What a disgusting comment


A nice bit of British non-humor masquerading as humor. I don't know which one is worse, but when I watched women's 100m breaststroke the other day, featuring Efimova and King, as they were finishing, King (who led most of the race) was still leading, but Efimova was closing, and the last few seconds, the German commentator (who had spent the entire introduction to the race lambasting Efimova) was loudly cheering "Bitte....King...JA!!!" or "Please....King...YES!!!' I had to stop watching the feed after that race. I understand the suspicions surrounding Efimova, but to do that during a race and actively cheer against an athlete is petty and unsportsmanlike. The Germans don't even cheer that loud when one of the athletes is about to win a gold medal. Incidentally, and perhaps this fuels the fire, the German swim team (led by a man who has a doping history) hasn't won a medal yet.
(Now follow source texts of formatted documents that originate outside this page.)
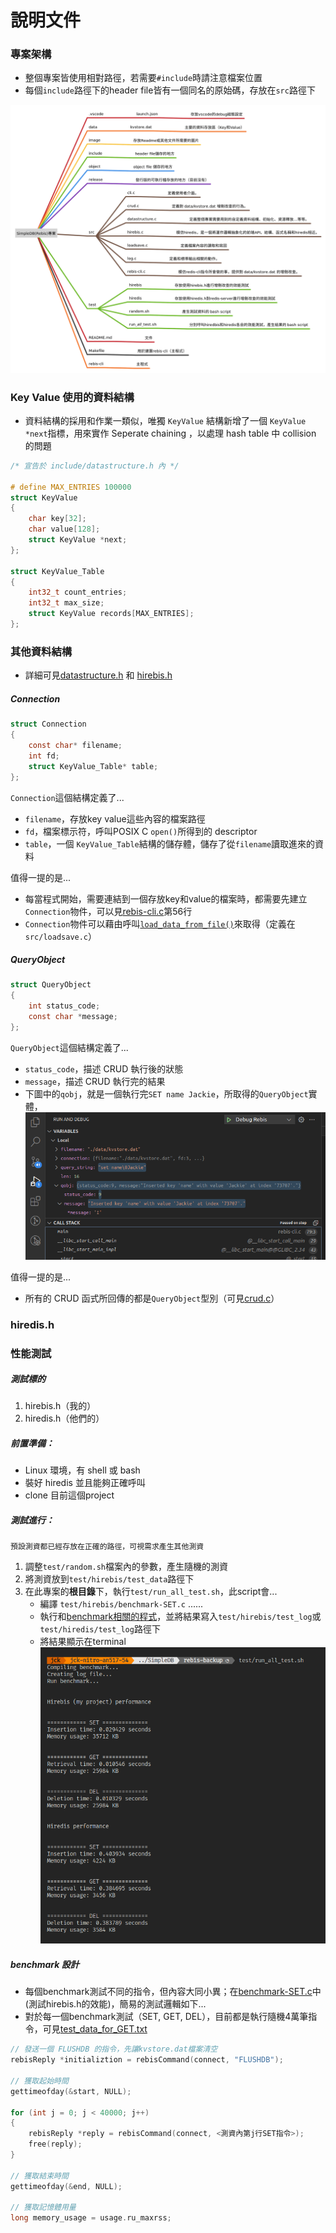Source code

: # 說明文件

### 專案架構
- 整個專案皆使用相對路徑，若需要`#include`時請注意檔案位置
- 每個`include`路徑下的header file皆有一個同名的原始碼，存放在`src`路徑下

![](./image/structure.svg)

### Key Value 使用的資料結構
- 資料結構的採用和作業一類似，唯獨 `KeyValue` 結構新增了一個 `KeyValue *next`指標，用來實作 Seperate chaining ，以處理 hash table 中 collision 的問題

```C
/* 宣告於 include/datastructure.h 內 */

# define MAX_ENTRIES 100000
struct KeyValue
{
	char key[32];
	char value[128];
	struct KeyValue *next;
};

struct KeyValue_Table
{
	int32_t count_entries;
	int32_t max_size;
	struct KeyValue records[MAX_ENTRIES];
};
```

### 其他資料結構
* 詳細可見[datastructure.h](./include/datastructure.h) 和 [hirebis.h](./include/hirebis.h)
##### Connection
```C
struct Connection
{
	const char* filename;
	int fd;
	struct KeyValue_Table* table;	
};
```
`Connection`這個結構定義了...
- `filename`，存放key value這些內容的檔案路徑
- `fd`，檔案標示符，呼叫POSIX C `open()`所得到的 descriptor
- `table`，一個 `KeyValue_Table`結構的儲存體，儲存了從`filename`讀取進來的資料

值得一提的是...
- 每當程式開始，需要連結到一個存放key和value的檔案時，都需要先建立`Connection`物件，可以見[rebis-cli.c](./src/rebis-cli.c)第56行
- `Connection`物件可以藉由呼叫[`load_data_from_file()`](./include/loadsave.h)來取得（定義在`src/loadsave.c`）

##### QueryObject
```C
struct QueryObject
{
	int status_code;
	const char *message;
};
```
`QueryObject`這個結構定義了...
- `status_code`，描述 CRUD 執行後的狀態
- `message`，描述 CRUD 執行完的結果
- 下圖中的`qobj`，就是一個執行完`SET name Jackie`，所取得的`QueryObject`實體，
![](./image/qobj.png)

值得一提的是...
- 所有的 CRUD 函式所回傳的都是`QueryObject`型別（可見[crud.c](./src/crud.c)）

### hiredis.h


### 性能測試

##### 測試標的
1. hirebis.h（我的）
2. hiredis.h（他們的）

##### 前置準備：
- Linux 環境，有 shell 或 bash
- 裝好 hiredis 並且能夠正確呼叫
- clone 目前這個project

##### 測試進行：
```plain
預設測資都已經存放在正確的路徑，可視需求產生其他測資
```
1. 調整`test/random.sh`檔案內的參數，產生隨機的測資
2. 將測資放到`test/hirebis/test_data`路徑下
3. 在此專案的**根目錄**下，執行`test/run_all_test.sh`，此script會...
    - 編譯 `test/hirebis/benchmark-SET.c` ......
    - 執行和[benchmark相關的程式](./test/hirebis/benchmark-SET.c)，並將結果寫入`test/hirebis/test_log`或`test/hiredis/test_log`路徑下
    - 將結果顯示在terminal
![](./image/performance.png)

##### benchmark 設計
- 每個benchmark測試不同的指令，但內容大同小異；在[benchmark-SET.c](./test/hirebis/benchmark-SET.c)中(測試hirebis.h的效能)，簡易的測試邏輯如下...
- 對於每一個benchmark測試（SET, GET, DEL），目前都是執行隨機4萬筆指令，可見[test_data_for_GET.txt](./test/hirebis/test_data/test_data_for_GET.txt)
```C
// 發送一個 FLUSHDB 的指令，先讓kvstore.dat檔案清空
rebisReply *initializtion = rebisCommand(connect, "FLUSHDB");

// 獲取起始時間
gettimeofday(&start, NULL);

for (int j = 0; j < 40000; j++)
{   
    rebisReply *reply = rebisCommand(connect, <測資內第j行SET指令>);
    free(reply);
}

// 獲取結束時間
gettimeofday(&end, NULL);

// 獲取記憶體用量
long memory_usage = usage.ru_maxrss;
```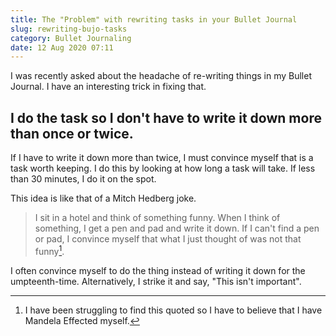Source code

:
 ```yaml
---
title: The "Problem" with rewriting tasks in your Bullet Journal
slug: rewriting-bujo-tasks
category: Bullet Journaling
date: 12 Aug 2020 07:11
---
```


I was recently asked about the headache of re-writing things in my Bullet Journal. I have an interesting trick in fixing that. 

## I do the task so I don't have to write it down more than once or twice. 

If I have to write it down more than twice, I must convince myself that is a task worth keeping. I do this by looking at how long a task will take. If less than 30 minutes, I do it on the spot.

This idea is like that of a Mitch Hedberg joke.

> I sit in a hotel and think of something funny. When I think of something,  I get a pen and pad and write it down. If I can't find a pen or pad, I convince myself that what I just thought of was not that funny[^1]. 

I often convince myself to do the thing instead of writing it down for the umpteenth-time. Alternatively, I strike it and say, "This isn't important".

[^1]: I have been struggling to find this quoted so I have to believe that I have Mandela Effected myself.
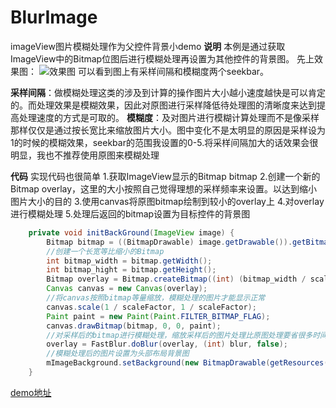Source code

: # BlurImage
imageView图片模糊处理作为父控件背景小demo
**说明**
本例是通过获取ImageView中的Bitmap位图后进行模糊处理再设置为其他控件的背景图。
先上效果图：
![效果图][1]
可以看到图上有采样间隔和模糊度两个seekbar。

**采样间隔**：做模糊处理这类的涉及到计算的操作图片大小越小速度越快是可以肯定的。而处理效果是模糊效果，因此对原图进行采样降低待处理图的清晰度来达到提高处理速度的方式是可取的。
**模糊度**：及对图片进行模糊计算处理而不是像采样那样仅仅是通过按长宽比来缩放图片大小。图中变化不是太明显的原因是采样设为1的时候的模糊效果，seekbar的范围我设置的0-5.将采样间隔加大的话效果会很明显，我也不推荐使用原图来模糊处理

**代码**
实现代码也很简单
1.获取ImageView显示的Bitmap bitmap
2.创建一个新的Bitmap overlay，这里的大小按照自己觉得理想的采样频率来设置。以达到缩小图片大小的目的
3.使用canvas将原图bitmap绘制到较小的overlay上
4.对overlay进行模糊处理
5.处理后返回的bitmap设置为目标控件的背景图
``` java
    private void initBackGround(ImageView image) {
        Bitmap bitmap = ((BitmapDrawable) image.getDrawable()).getBitmap();
        //创建一个长宽等比缩小的Bitmap
        int bitmap_width = bitmap.getWidth();
        int bitmap_hight = bitmap.getHeight();
        Bitmap overlay = Bitmap.createBitmap((int) (bitmap_width / scaleFactor), (int) (bitmap_hight / scaleFactor), Bitmap.Config.ARGB_8888);
        Canvas canvas = new Canvas(overlay);
        //将canvas按照bitmap等量缩放，模糊处理的图片才能显示正常
        canvas.scale(1 / scaleFactor, 1 / scaleFactor);
        Paint paint = new Paint(Paint.FILTER_BITMAP_FLAG);
        canvas.drawBitmap(bitmap, 0, 0, paint);
        //对采样后的bitmap进行模糊处理，缩放采样后的图片处理比原图处理要省很多时间和内存开销
        overlay = FastBlur.doBlur(overlay, (int) blur, false);
        //模糊处理后的图片设置为头部布局背景图
        mImageBackground.setBackground(new BitmapDrawable(getResources(), overlay));
    }
```
[demo地址][2]


  [1]: http://oddbiem8l.bkt.clouddn.com/11.gif "11.gif"
  [2]: https://github.com/PandaQAQ/BlurImage.git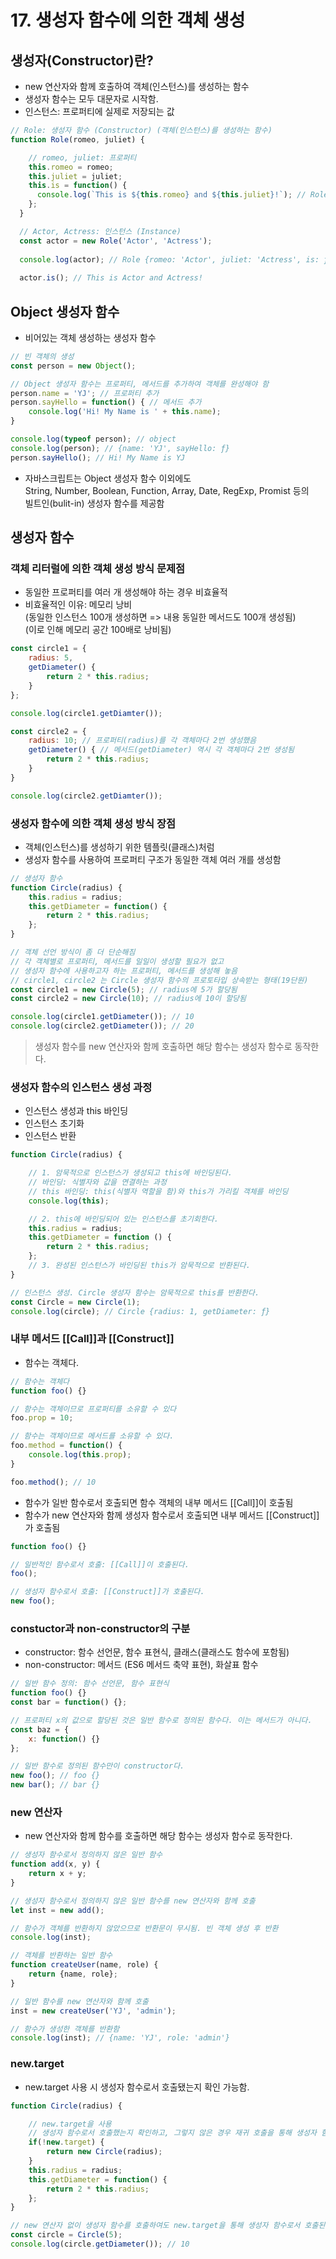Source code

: # 17. 생성자 함수에 의한 객체 생성
## 생성자(Constructor)란?
- new 연산자와 함께 호출하여 객체(인스턴스)를 생성하는 함수
- 생성자 함수는 모두 대문자로 시작함.
- 인스턴스: 프로퍼티에 실제로 저장되는 값
```Javascript
// Role: 생성자 함수 (Constructor) (객체(인스턴스)를 생성하는 함수)
function Role(romeo, juliet) {

    // romeo, juliet: 프로퍼티
    this.romeo = romeo;
    this.juliet = juliet;
    this.is = function() {
      console.log(`This is ${this.romeo} and ${this.juliet}!`); // Role {romeo: 'Actor', juliet: 'Actress', is: ƒ}
    };
  }

  // Actor, Actress: 인스턴스 (Instance)
  const actor = new Role('Actor', 'Actress'); 
  
  console.log(actor); // Role {romeo: 'Actor', juliet: 'Actress', is: ƒ}
  
  actor.is(); // This is Actor and Actress!
```

## Object 생성자 함수
- 비어있는 객체 생성하는 생성자 함수
```javascript
// 빈 객체의 생성
const person = new Object();

// Object 생성자 함수는 프로퍼티, 메서드를 추가하여 객체를 완성해야 함
person.name = 'YJ'; // 프로퍼티 추가
person.sayHello = function() { // 메서드 추가
    console.log('Hi! My Name is ' + this.name);
}

console.log(typeof person); // object
console.log(person); // {name: 'YJ', sayHello: ƒ}
person.sayHello(); // Hi! My Name is YJ
```
- 자바스크립트는 Object 생성자 함수 이외에도  
  String, Number, Boolean, Function, Array, Date, RegExp, Promist 등의  
  빌트인(bulit-in) 생성자 함수를 제공함

## 생성자 함수
### 객체 리터럴에 의한 객체 생성 방식 문제점
- 동일한 프로퍼티를 여러 개 생성해야 하는 경우 비효율적
- 비효율적인 이유: 메모리 낭비  
  (동일한 인스턴스 100개 생성하면 => 내용 동일한 메서드도 100개 생성됨)  
  (이로 인해 메모리 공간 100배로 낭비됨)
```javascript
const circle1 = {
    radius: 5,
    getDiameter() {
        return 2 * this.radius;
    }
};

console.log(circle1.getDiamter()); 

const circle2 = {
    radius: 10; // 프로퍼티(radius)를 각 객체마다 2번 생성했음
    getDiameter() { // 메서드(getDiameter) 역시 각 객체마다 2번 생성됨
        return 2 * this.radius;
    }
}

console.log(circle2.getDiamter()); 
```

### 생성자 함수에 의한 객체 생성 방식 장점
- 객체(인스턴스)를 생성하기 위한 템플릿(클래스)처럼 
- 생성자 함수를 사용하여 프로퍼티 구조가 동일한 객체 여러 개를 생성함
```javascript
// 생성자 함수
function Circle(radius) {
    this.radius = radius;
    this.getDiameter = function() {
        return 2 * this.radius;
    };
}

// 객체 선언 방식이 좀 더 단순해짐
// 각 객체별로 프로퍼티, 메서드를 일일이 생성할 필요가 없고
// 생성자 함수에 사용하고자 하는 프로퍼티, 메서드를 생성해 놓음
// circle1, circle2 는 Circle 생성자 함수의 프로토타입 상속받는 형태(19단원)
const circle1 = new Circle(5); // radius에 5가 할당됨
const circle2 = new Circle(10); // radius에 10이 할당됨

console.log(circle1.getDiameter()); // 10
console.log(circle2.getDiameter()); // 20
```
> 생성자 함수를 new 연산자와 함께 호출하면 해당 함수는 생성자 함수로 동작한다.

### 생성자 함수의 인스턴스 생성 과정
- 인스턴스 생성과 this 바인딩
- 인스턴스 초기화
- 인스턴스 반환
```Javascript
function Circle(radius) {

    // 1. 암묵적으로 인스턴스가 생성되고 this에 바인딩된다.
    // 바인딩: 식별자와 값을 연결하는 과정
    // this 바인딩: this(식별자 역할을 함)와 this가 가리킬 객체를 바인딩
    console.log(this);

    // 2. this에 바인딩되어 있는 인스턴스를 초기회한다.
    this.radius = radius;
    this.getDiameter = function () {
        return 2 * this.radius;
    };
    // 3. 완성된 인스턴스가 바인딩된 this가 암묵적으로 반환된다.
}

// 인스턴스 생성. Circle 생성자 함수는 암묵적으로 this를 반환한다.
const Circle = new Circle(1);
console.log(circle); // Circle {radius: 1, getDiameter: ƒ}
```

### 내부 메서드 [[Call]]과 [[Construct]]
- 함수는 객체다.
```Javascript
// 함수는 객체다
function foo() {}

// 함수는 객체이므로 프로퍼티를 소유할 수 있다
foo.prop = 10;

// 함수는 객체이므로 메서드를 소유할 수 있다.
foo.method = function() {
    console.log(this.prop);
}

foo.method(); // 10
```
- 함수가 일반 함수로서 호출되면 함수 객체의 내부 메서드 [[Call]]이 호출됨
- 함수가 new 연산자와 함께 생성자 함수로서 호출되면 내부 메서드 [[Construct]]가 호출됨
```Javascript
function foo() {}

// 일반적인 함수로서 호출: [[Call]]이 호출된다.
foo();

// 생성자 함수로서 호출: [[Construct]]가 호출된다.
new foo();
```

### constuctor과 non-constructor의 구분
- constructor: 함수 선언문, 함수 표현식, 클래스(클래스도 함수에 포함됨)
- non-constructor: 메서드 (ES6 메서드 축약 표현), 화살표 함수
```Javascript
// 일반 함수 정의: 함수 선언문, 함수 표현식
function foo() {}
const bar = function() {};

// 프로퍼티 x의 값으로 할당된 것은 일반 함수로 정의된 함수다. 이는 메서드가 아니다.
const baz = {
    x: function() {}
};

// 일반 함수로 정의된 함수만이 constructor다.
new foo(); // foo {}
new bar(); // bar {}
```
### new 연산자
- new 연산자와 함께 함수를 호출하면 해당 함수는 생성자 함수로 동작한다.
```Javascript
// 생성자 함수로서 정의하지 않은 일반 함수
function add(x, y) {
    return x + y;
}

// 생성자 함수로서 정의하지 않은 일반 함수를 new 연산자와 함께 호출
let inst = new add();

// 함수가 객체를 반환하지 않았으므로 반환문이 무시됨. 빈 객체 생성 후 반환
console.log(inst);

// 객체를 반환하는 일반 함수
function createUser(name, role) {
    return {name, role};
}

// 일반 함수를 new 연산자와 함께 호출
inst = new createUser('YJ', 'admin');

// 함수가 생성한 객체를 반환함
console.log(inst); // {name: 'YJ', role: 'admin'}
```
### new.target
- new.target 사용 시 생성자 함수로서 호출됐는지 확인 가능함.
```Javascript
function Circle(radius) {

    // new.target을 사용
    // 생성자 함수로서 호출했는지 확인하고, 그렇지 않은 경우 재귀 호출을 통해 생성자 함수로서 호출함
    if(!new.target) {
        return new Circle(radius);
    }
    this.radius = radius;
    this.getDiameter = function() {
        return 2 * this.radius;
    };
}

// new 연산자 없이 생성자 함수를 호출하여도 new.target을 통해 생성자 함수로서 호출된다
const circle = Circle(5);
console.log(circle.getDiameter()); // 10
```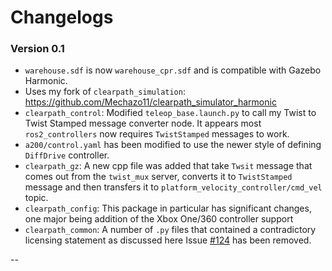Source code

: # Changelogs

### Version 0.1

* ```warehouse.sdf``` is now ```warehouse_cpr.sdf``` and is compatible with Gazebo Harmonic.
* Uses my fork of `clearpath_simulation`: <https://github.com/Mechazo11/clearpath_simulator_harmonic>
* `clearpath_control`: Modified `teleop_base.launch.py` to call my Twist to Twist Stamped message converter node. It appears most `ros2_controllers` now requires `TwistStamped` messages to work. 
* ```a200/control.yaml``` has been modified to use the newer style of defining ```DiffDrive``` controller.
* `clearpath_gz`: A new cpp file was added that take ```Twsit``` message that comes out from the ```twist_mux``` server, converts it to ```TwistStamped``` message and then transfers it to ```platform_velocity_controller/cmd_vel``` topic.
* `clearpath_config`: This package in particular has significant changes, one major being addition of the Xbox One/360 controller support
* `clearpath_common`: A number of `.py` files that contained a contradictory licensing statement as discussed here Issue [#124](https://github.com/clearpathrobotics/clearpath_common/issues/124#issuecomment-2520703993) has been removed.

--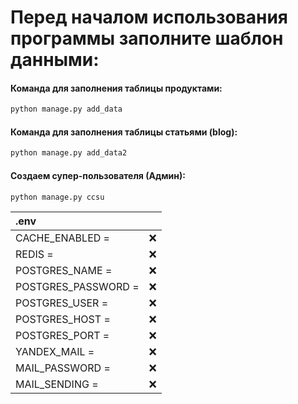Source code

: <h1>Перед началом использования программы заполните шаблон данными:</h1>

<h4>Команда для заполнения таблицы продуктами:</h4>

```python
python manage.py add_data 
```

<h4>Команда для заполнения таблицы статьями (blog):</h4>

```python
python manage.py add_data2 
```
<h4>Создаем супер-пользователя (Админ):</h4>

```python
python manage.py ccsu 
```

| .env                |           |
|:--------------------|:---------:|
| CACHE_ENABLED =     | 	&#10060; |
| REDIS =             | 	&#10060; |
| POSTGRES_NAME =     | 	&#10060; |
| POSTGRES_PASSWORD = | 	&#10060; |
| POSTGRES_USER =     | 	&#10060; |
| POSTGRES_HOST =     | 	&#10060; |
| POSTGRES_PORT =     | 	&#10060; |
| YANDEX_MAIL =       | 	&#10060; |
| MAIL_PASSWORD =     | 	&#10060; |
| MAIL_SENDING =      | 	&#10060; |



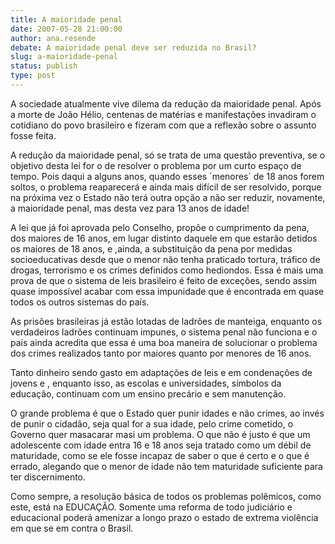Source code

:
 ```yaml
---
title: A maioridade penal
date: 2007-05-28 21:00:00
author: ana.resende
debate: A maioridade penal deve ser reduzida no Brasil?
slug: a-maioridade-penal
status: publish 
type: post
---
```


A sociedade atualmente vive dilema da redução da maioridade penal. Após a morte de João Hélio, centenas de matérias e manifestações invadiram o cotidiano do povo brasileiro e fizeram com que a reflexão sobre o assunto fosse feita.  

 A redução da maioridade penal, só se trata de uma questão preventiva, se o objetivo desta lei for o de resolver o problema por um curto espaço de tempo. Pois daqui a alguns anos, quando esses ´menores´ de 18 anos forem soltos, o problema reaparecerá e ainda mais difícil de ser resolvido, porque na próxima vez o Estado não terá outra opção a não ser reduzir, novamente, a maioridade penal, mas desta vez para 13 anos de idade!  

 A lei que já foi aprovada pelo Conselho, propõe o cumprimento da pena, dos maiores de 16 anos, em lugar distinto daquele em que estarão detidos os maiores de 18 anos, e ,ainda, a substituição da pena por medidas socioeducativas desde que o menor não tenha praticado tortura, tráfico de drogas, terrorismo e os crimes definidos como hediondos. Essa é mais uma prova de que o sistema de leis brasileiro é feito de exceções, sendo assim quase impossível acabar com essa impunidade que é encontrada em quase todos os outros sistemas do país.  

 As prisões brasileiras já estão lotadas de ladrões de manteiga, enquanto os verdadeiros ladrões continuam impunes, o sistema penal não funciona e o país ainda acredita que essa é uma boa maneira de solucionar o problema dos crimes realizados tanto por maiores quanto por menores de 16 anos.  

 Tanto dinheiro sendo gasto em adaptações de leis e em condenações de jovens e , enquanto isso, as escolas e universidades, símbolos da educação, continuam com um ensino precário e sem manutenção.  

 O grande problema é que o Estado quer punir idades e não crimes, ao invés de punir o cidadão, seja qual for a sua idade, pelo crime cometido, o Governo quer masacarar masi um problema. O que não é justo é que um adolescente com idade entra 16 e 18 anos seja tratado como um débil de maturidade, como se ele fosse incapaz de saber o que é certo e o que é errado, alegando que o menor de idade não tem maturidade suficiente para ter discernimento.  

 Como sempre, a resolução básica de todos os problemas polêmicos, como este, está na EDUCAÇÃO. Somente uma reforma de todo judiciário e educacional poderá amenizar a longo prazo o estado de extrema violência em que se em contra o Brasil.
None. I know that the American domination hasn't given many opportunities to their opponents, but I find that interesting. Biedermann is a very, very good swimmer, a former world champion, but hasn't had an Olympic medal. This is his last season, so obviously his final opportunities to get a medal, but I think that ship has sailed. I don't know how it is in other media around the world, but the vitriol towards the Russians, the booing, the pathetic commentating, the ridiculous headlines, it's a little much.
 
Re:

Nick C. said:
http://www.cyclingnews.com/news/olympic-games-french-confounded-by-british-success-in-team-sprint


Interesting. Uncertainty and unhappiness within their team and a highly suspicious GB add to team France's discontent. I do have to agree though with the riders. It's one thing if you peak well for one Olympics (even your home olympics, where you also feed off the crowd, being at home, easier access to just about everything that's available to the home team, etc) but to do it time and time again?
 
Re: Re:

BullsFan22 said:
Nick C. said:
http://www.cyclingnews.com/news/olympic-games-french-confounded-by-british-success-in-team-sprint


Interesting. Uncertainty and unhappiness within their team and a highly suspicious GB add to team France's discontent. I do have to agree though with the riders. It's one thing if you peak well for one Olympics (even your home olympics, where you also feed off the crowd, being at home, easier access to just about everything that's available to the home team, etc) but to do it time and time again?

There is a comment under that article by someone calling himself "dourscot" and I think there is something in it.
It's the old French excuse-mongering again - 'how dare anyone beat us'.

The reason the Brits do well at the Olympics is because the entire track cycling programme is built to succeed there. They don't worry about the World Championship because, frankly, nobody in Britain could care less.

Rather than cast aspersions on Britain perhaps the French coach should examine his own priorities.

It may be an exaggeration that nobody could care less, as I was at the velodrome myself for the Track Worlds with a full house and it was full every day, but the Olympics are so popular nationally that many people who do not otherwise watch cycling are glued to their TVs.

Olympic achievements - medals, that is - go on to be recognised nationally and not just among the cycling fans. So why not try to peak for them? And as we know, the funding system for all Olympic sports depends on success, so it will happen. That's where the effort is expended.

The French may note that on that occasion there's the small matter of New Zealand's prowess as well.